As described in this section, the configured streaming window size parameter determines the size of anomaly (in samples) that will be detected by Amber. As shown in Figure 8 (and can also be seen in Figure 3), there is an unusually long gap between current surges near sample 7350. Depending on the motion profile, this may or may not be considered an anomaly by the subject matter expert. With SWS = 25, Figure 8(a) is a feature that occurs many times in the sensor signal (such as at Figure 8(b)). Thus, it is not considered an anomaly. However, with SWS = 100, the long gap at (c) has no counterpart anywhere in the sensor signal. So it creates a large corresponding Anomaly Index value and is detected as an anomaly.
|Figure 8: The only difference between the Amber run on the left and the Amber run on the right is two different settings for the Streaming Window Size. When the SWS = 25, no anomaly is detected for the unusually long gap between bottle-capping current surges. With SWS = 100, the long gap is detected as an anomaly.|
Amber Data, Configuration, and Results
Here is the data set used to produce the results above. It was collected from an Allen-Bradley servo-motor.
To get these results, we configure Amber with following settings
- Feature Count: 1
- Streaming Window Size: 25 (or 100)
- Samples to Buffer: 1000
- Learning Rate Max Clusters: 1000
- Learning Rate Max Samples: 1000000
- Learning Rate Numerator: 1
- Learning Rate Denominator: 1000
The Feature Count is set to 1 since there just the one feature in this time series. Setting the Streaming Window Size to 25 means Amber will look at 25 consecutive samples as one pattern to be clustered. Setting the Streaming Window Size to 100 means Amber will look at 100 consecutive samples as one pattern to be clustered. Samples to Buffer is set to 1000 since, for this data set, that is enough to capture both the normal running states for this asset. Setting the Learning Rate Numerator to 1 and the Denominator to 1000 means that Amber will switch automatically from Learning to Monitoring when there are fewer than 1 new clusters created over 1000 consecutive samples.

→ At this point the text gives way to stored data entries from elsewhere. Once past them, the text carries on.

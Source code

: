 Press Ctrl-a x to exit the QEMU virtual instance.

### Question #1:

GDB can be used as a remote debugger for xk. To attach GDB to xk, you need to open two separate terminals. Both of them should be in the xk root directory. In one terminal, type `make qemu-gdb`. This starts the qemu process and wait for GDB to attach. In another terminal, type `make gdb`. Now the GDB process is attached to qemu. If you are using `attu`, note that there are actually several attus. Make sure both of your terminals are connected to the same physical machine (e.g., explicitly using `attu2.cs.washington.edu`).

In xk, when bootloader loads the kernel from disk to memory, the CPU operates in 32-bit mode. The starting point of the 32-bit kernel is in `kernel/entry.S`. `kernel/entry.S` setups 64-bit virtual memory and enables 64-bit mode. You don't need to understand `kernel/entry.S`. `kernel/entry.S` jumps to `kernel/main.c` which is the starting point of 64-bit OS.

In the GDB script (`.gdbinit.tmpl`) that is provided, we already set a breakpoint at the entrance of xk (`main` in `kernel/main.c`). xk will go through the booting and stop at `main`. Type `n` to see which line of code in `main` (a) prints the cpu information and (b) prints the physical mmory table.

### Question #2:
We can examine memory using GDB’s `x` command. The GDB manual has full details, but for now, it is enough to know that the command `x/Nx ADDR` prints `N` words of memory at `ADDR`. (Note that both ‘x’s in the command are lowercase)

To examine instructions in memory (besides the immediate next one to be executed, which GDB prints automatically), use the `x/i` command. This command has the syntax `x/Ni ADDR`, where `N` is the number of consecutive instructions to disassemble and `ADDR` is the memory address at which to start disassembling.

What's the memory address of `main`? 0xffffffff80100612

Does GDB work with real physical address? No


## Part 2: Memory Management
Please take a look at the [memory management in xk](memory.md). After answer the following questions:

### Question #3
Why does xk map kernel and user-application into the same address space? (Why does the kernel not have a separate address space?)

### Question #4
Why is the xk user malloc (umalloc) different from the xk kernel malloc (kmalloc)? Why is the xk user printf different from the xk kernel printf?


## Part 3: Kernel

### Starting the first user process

Using the data set provided and the Amber configuration above, send in 10 samples at a time and you should get results for the Anomaly Index (SI) that look as shown in Figure 3. The complete set of Amber results are in these file.
Interpreting Root Cause
In the case of single sensor, root cause does not provide any additional information about the results. The purpose of root cause is to determine which feature is of interest when the new cluster was created, but in single-sensor applications, there is only one source for all the features.